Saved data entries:
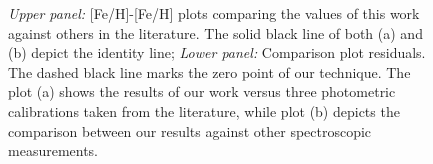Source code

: \documentclass[referee]{aa}
\begin{document}
\begin{figure}[]
\begin{center}
\end{center}
\caption{\textit{Upper panel:} [Fe/H]-[Fe/H] plots comparing the values of this work against others in the literature. The solid black line of both (a) and (b) depict the identity line; \textit{Lower panel:} Comparison plot residuals. The dashed black line marks the zero point of our technique. The plot (a) shows the results of our work versus three photometric calibrations taken from the literature, while plot (b) depicts the comparison between our results against other spectroscopic measurements.}
\label{fig:compfeh}
\end{figure}
\end{document}

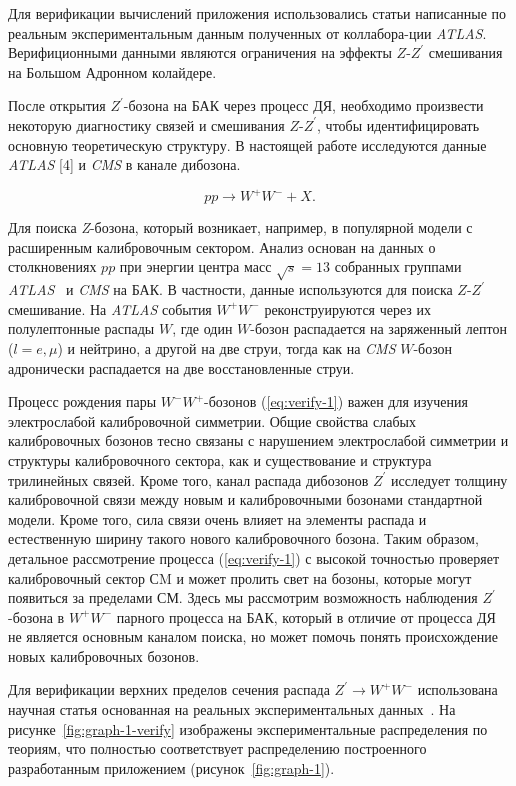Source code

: Для верификации вычислений приложения использовались статьи написанные по реальным экспериментальным данным полученных от коллабора-ции \textit{ATLAS}. Верифиционными данными являются ограничения на эффекты $Z$-${Z}^{\prime}$ смешивания на Большом Адронном колайдере.

После открытия $Z^\prime$-бозона на БАК через процесс ДЯ, необходимо произвести некоторую диагностику связей и смешивания $Z$-$Z^\prime$, чтобы идентифицировать основную теоретическую структуру. В настоящей работе исследуются данные \textit{ATLAS} [4] и \textit{CMS} в канале дибозона.

\begin{equation} \label{eq:verify-1}
pp \rightarrow W^+W^- + X.
\end{equation}

Для поиска \textit{Z}-бозона, который возникает, например, в популярной модели с расширенным калибровочным сектором. Анализ основан на данных о столкновениях $pp$ при энергии центра масс $\sqrt{s} = 13 $ собранных группами \textit{ATLAS}~\cite{ada-wwz:2013} и \textit{CMS} на БАК. В частности, данные используются для поиска $Z$-$Z^\prime$ смешивание. На \textit{ATLAS} события $W^+W^-$ реконструируются через их полулептонные распады $W$, где один $W$-бозон распадается на заряженный лептон ($l=e,\mu$) и нейтрино, а другой на две струи, тогда как на \textit{CMS} $W$-бозон адронически распадается на две восстановленные струи. 

Процесс рождения пары $W^-W^+$-бозонов (\ref{eq:verify-1}) важен для изучения электрослабой калибровочной симметрии. Общие свойства слабых калибровочных бозонов тесно связаны с нарушением электрослабой симметрии и структуры калибровочного сектора, как и существование и структура трилинейных связей. Кроме того, канал распада дибозонов $Z^\prime$ исследует толщину калибровочной связи между новым и калибровочными бозонами стандартной модели. Кроме того, сила связи очень влияет на элементы распада и естественную ширину такого нового калибровочного бозона. Таким образом, детальное рассмотрение процесса (\ref{eq:verify-1}) с высокой точностью проверяет калибровочный сектор СM и может пролить свет на бозоны, которые могут появиться за пределами СМ. Здесь мы рассмотрим возможность наблюдения $Z^\prime$-бозона в $W^+W^-$ парного процесса на БАК, который в отличие от процесса ДЯ не является основным каналом поиска, но может помочь понять происхождение новых калибровочных бозонов.

Для верификации верхних пределов сечения распада ${Z}^{\prime} \rightarrow {W}^{+}{W}^{-} $ использована научная статья основанная на реальных экспериментальных данных~\cite{2part-pankov}. На рисунке~\ref{fig:graph-1-verify} изображены экспериментальные распределения по теориям, что полностью соответствует распределению построенного разработанным приложением (рисунок~\ref{fig:graph-1}).

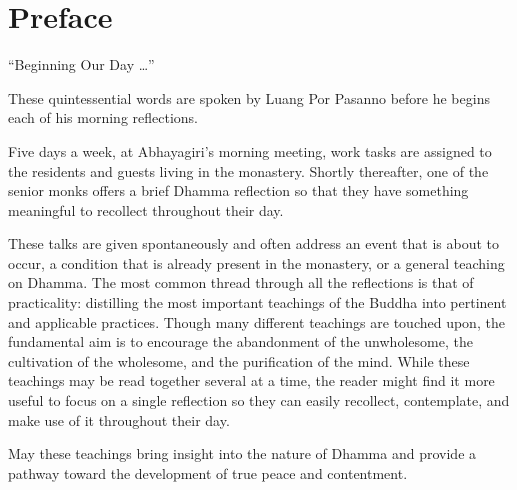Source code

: \chapter{Preface}

``Beginning Our Day \ldots{}''

These quintessential words are spoken by Luang Por Pasanno before he
begins each of his morning reflections.

Five days a week, at Abhayagiri's morning meeting, work tasks are
assigned to the residents and guests living in the monastery. Shortly
thereafter, one of the senior monks offers a brief Dhamma reflection so
that they have something meaningful to recollect throughout their day. 

These talks are given spontaneously and often address an event that is
about to occur, a condition that is already present in the monastery, or
a general teaching on Dhamma. The most common thread through all the
reflections is that of practicality: distilling the most important
teachings of the Buddha into pertinent and applicable practices. Though
many different teachings are touched upon, the fundamental aim is to
encourage the abandonment of the unwholesome, the cultivation of the
wholesome, and the purification of the mind.
While these teachings may be read together several at a time, the reader
might find it more useful to focus on a single reflection so they can
easily recollect, contemplate, and make use of it throughout their day. 

May these teachings bring insight into the nature of Dhamma and provide
a pathway toward the development of true peace and contentment.

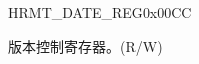 \begin{register}{H}{RMT\_DATE\_REG}{0x00CC}\label{regdesc:RMTDATEREG}
%
%
\regnewline%
\begin{regdesc}\begin{reglist}
\label{fielddesc:RMTDATE}\item [RMT\_DATE] 版本控制寄存器。(R/W)
\end{reglist}\end{regdesc}
\end{register}
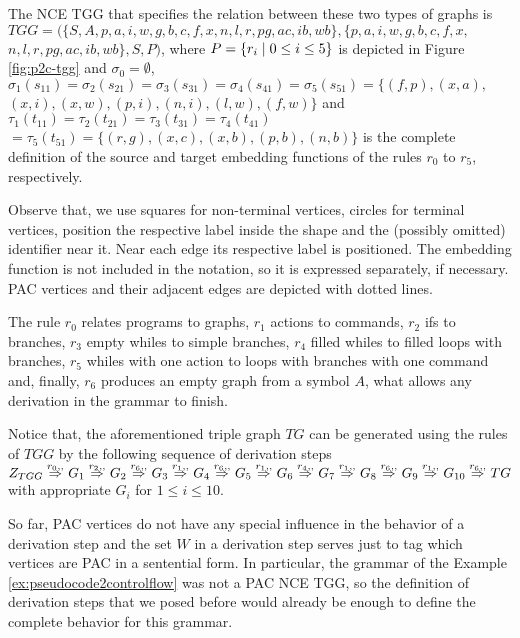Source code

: \documentclass[a4paper,twoside]{article}
\begin{document}
\begin{example}
	The NCE TGG that specifies the relation between these two types of graphs is $TGG = (\{S, A, p, a, i, w, g, b, c, f, x, n, l, r, pg, ac, ib, wb\}, \{p, a, i, w, g, b, c, f, x,$ $ n, l, r, pg, ac, ib, wb\}, S, P)$, where $P = \{r_i \; | \; 0 \le i \le 5\}$ is depicted in Figure \ref{fig:p2c-tgg} and $\sigma_0 = \emptyset$, $\sigma_1(s_{11}) = \sigma_2(s_{21}) = \sigma_3(s_{31}) = \sigma_4(s_{41}) =\sigma_5(s_{51}) = \{ (f,p), (x,a), $ $(x,i), (x,w), (p,i), (n,i), (l,w), (f,w) \}$ and $\tau_1(t_{11}) = \tau_2(t_{21}) = \tau_3(t_{31}) = \tau_4(t_{41}) $ $= \tau_5(t_{51}) = \{ (r,g), (x,c), (x,b), (p,b), (n,b)\}$ is the complete definition of the source and target embedding functions of the rules $r_0$ to $r_5$, respectively.
	
	Observe that, we use squares for non-terminal vertices, circles for terminal vertices, position the respective label inside the shape and the (possibly omitted) identifier near it. Near each edge its respective label is positioned. The embedding function is not included in the notation, so it is expressed separately, if necessary. PAC vertices and their adjacent edges are depicted with dotted lines.
	
	The rule $r_0$ relates programs to graphs, $r_1$ actions to commands, $r_2$ ifs to branches, $r_3$ empty whiles to simple branches, $r_4$ filled whiles to filled loops with branches, $r_5$ whiles with one action to loops with branches with one command and, finally, $r_6$ produces an empty graph from a symbol $A$, what allows any derivation in the grammar to finish.

	\begin{figure*}
		\centering
		
		\caption{The depiction of the rules $r_0$ to $r_6$ of the TGG for the transformation between $Pseudocode$ and $Controlflow$ graphs.}
		\label{fig:p2c-tgg}
	\end{figure*}
	
	Notice that, the aforementioned triple graph $TG$ can be generated using the rules of $TGG$ by the following sequence of derivation steps
	$
	Z_{TGG} \overset{r_0,,}{\Rightarrow}_{} G_1 \overset{r_2,,}{\Rightarrow}_{} G_2 \overset{r_6,,}{\Rightarrow}_{} G_3 \overset{r_1,,}{\Rightarrow}_{} G_4 \overset{r_6,,}{\Rightarrow}_{} G_5 \overset{r_1,,}{\Rightarrow}_{} G_6 \overset{r_4,,}{\Rightarrow}_{} G_7 \overset{r_1,,}{\Rightarrow}_{} G_8 \overset{r_6,,}{\Rightarrow}_{} G_9 \overset{r_1,,}{\Rightarrow}_{} G_{10} \overset{r_6,,}{\Rightarrow}_{} TG
	$
	with appropriate $G_i$ for $1 \le i \le 10$.
\end{example}

So far, PAC vertices do not have any special influence in the behavior of a derivation step and the set $W$ in a derivation step serves just to tag which vertices are PAC in a sentential form. In particular, the grammar of the Example \ref{ex:pseudocode2controlflow} was not a PAC NCE TGG, so the definition of derivation steps that we posed before would already be enough to define the complete behavior for this grammar.
\end{document}
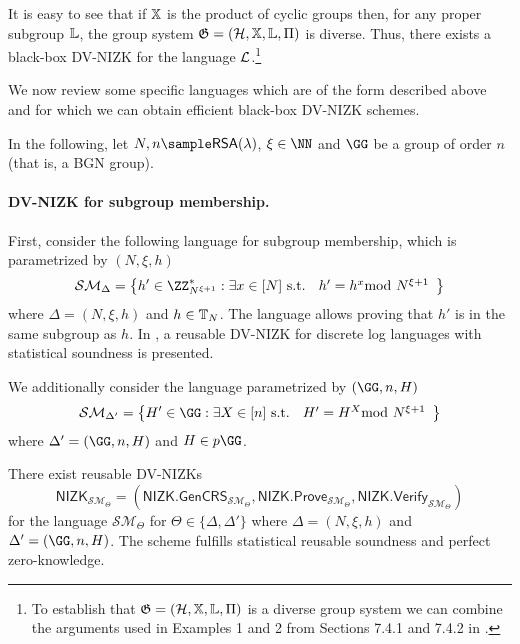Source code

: It is easy to see that if $\mathbb{X}$ is the product of cyclic groups then, for any proper subgroup $\mathbb{L}$, the group system $\mathfrak{G}=(\mathcal{H},\mathbb{X},\mathbb{L},\Pi)$ is diverse. Thus, there exists a black-box DV-NIZK for the language $\mathcal{L}$.\footnote{To establish that $\mathfrak{G}=(\mathcal{H},\mathbb{X},\mathbb{L},\Pi)$ is a diverse group system we can combine the arguments used in Examples 1 and 2 from Sections 7.4.1 and 7.4.2 in \cite{EC:CraSho02}.}



We now review some specific languages which are of the form described above and for which we can obtain efficient black-box DV-NIZK schemes. 


In the following, let $N,n\sample \mathsf{RSA}(\lambda)$, $\xi\in\NN$ and $\GG$ be a group of order $n$ (that is, a BGN group).

\paragraph{DV-NIZK for subgroup membership.} First, consider the following language for subgroup membership, which is parametrized by $(N,\xi,h)$  $${\mathcal{SM}_\Delta}=\left\{h'\in\ZZ^\ast_{N^{\xi+1}}:\exists x\in [N] \text{ s.t. } \begin{array}{c}
     h'=h^{x}\smod N^{\xi+1}
 \end{array} \right\}$$ where $\Delta=(N,\xi,h)$ and $h\in\mathbb{T}_N$. The language allows proving that  $h'$ is in the same subgroup as $h$. In \cite{EC:CraSho02}, a reusable DV-NIZK for discrete log languages with statistical soundness is presented. 
 
 We additionally consider the language parametrized by $(\GG,n,H)$  $${\mathcal{SM}_{\Delta'}}=\left\{H'\in\GG:\exists X\in [n] \text{ s.t. } \begin{array}{c}
     H'=H^{X}\smod N^{\xi+1}
 \end{array} \right\}$$ where $\Delta'=(\GG,n,H)$ and $H\in p\GG$.
 
 
 \begin{lemma}
\label{lemma:DL}
There exist reusable DV-NIZKs $$\mathsf{NIZK}_{\mathcal{SM}_\Theta}=(\mathsf{NIZK.GenCRS}_{\mathcal{SM}_\Theta},\mathsf{NIZK.Prove}_{\mathcal{SM}_\Theta},\mathsf{NIZK.Verify}_{\mathcal{SM}_\Theta})$$ for the language ${\mathcal{SM}_\Theta}$ for $\Theta\in \{\Delta,\Delta'\}$ where $\Delta=(N,\xi,h)$ and $\Delta'=(\GG,n,H)$. The scheme fulfills statistical reusable soundness and perfect zero-knowledge.
\end{lemma}



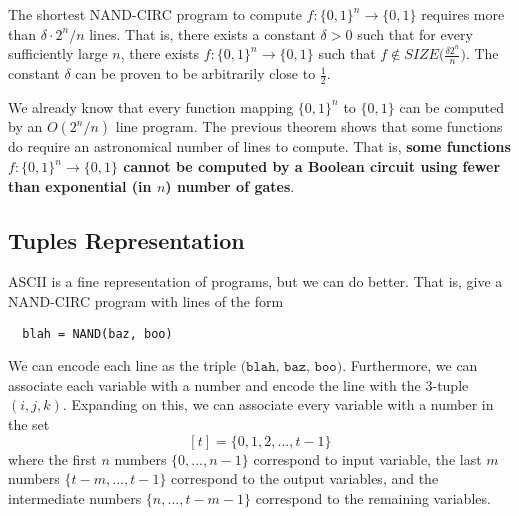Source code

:   \begin{theorem}
  The shortest NAND-CIRC program to compute $f: \{0,1\}^n \longrightarrow \{0,1\}$ requires more than $\delta \cdot 2^n / n$ lines. That is, there exists a constant $\delta > 0$ such that for every sufficiently large $n$, there exists $f: \{0,1\}^n \longrightarrow \{0,1\}$ such that $f \not\in SIZE\Big( \frac{\delta 2^n}{n}\Big)$. The constant $\delta$ can be proven to be arbitrarily close to $\frac{1}{2}$. 
  \end{theorem}

  We already know that every function mapping $\{0,1\}^n$ to $\{0,1\}$ can be computed by an $O(2^n / n)$ line program. The previous theorem shows that some functions do require an astronomical number of lines to compute. That is, \textbf{some functions $f: \{0,1\}^n \longrightarrow \{0,1\}$ cannot be computed by a Boolean circuit using fewer than exponential (in $n$) number of gates}. 

\subsection{Tuples Representation}

  ASCII is a fine representation of programs, but we can do better. That is, give a NAND-CIRC program with lines of the form 
  \begin{lstlisting}
  blah = NAND(baz, boo)
  \end{lstlisting}
  We can encode each line as the triple $\texttt{(blah, baz, boo)}$. Furthermore, we can associate each variable with a number and encode the line with the 3-tuple $(i, j, k)$. Expanding on this, we can associate every variable with a number in the set
  \[[t] = \{0, 1, 2, ..., t-1\}\]
  where the first $n$ numbers $\{0, ..., n-1\}$ correspond to input variable, the last $m$ numbers $\{t-m, ..., t-1\}$ correspond to the output variables, and the intermediate numbers $\{n, ..., t-m-1\}$ correspond to the remaining variables.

**What this task involves**. Search the data above for the string "caption" and copy each line that has it.

**Result for this task**.
\caption{\textit{Upper panel:} [Fe/H]-[Fe/H] plots comparing the values of this work against others in the literature. The solid black line of both (a) and (b) depict the identity line; \textit{Lower panel:} Comparison plot residuals. The dashed black line marks the zero point of our technique. The plot (a) shows the results of our work versus three photometric calibrations taken from the literature, while plot (b) depicts the comparison between our results against other spectroscopic measurements.}
		\caption{The depiction of the rules $r_0$ to $r_6$ of the TGG for the transformation between $Pseudocode$ and $Controlflow$ graphs.}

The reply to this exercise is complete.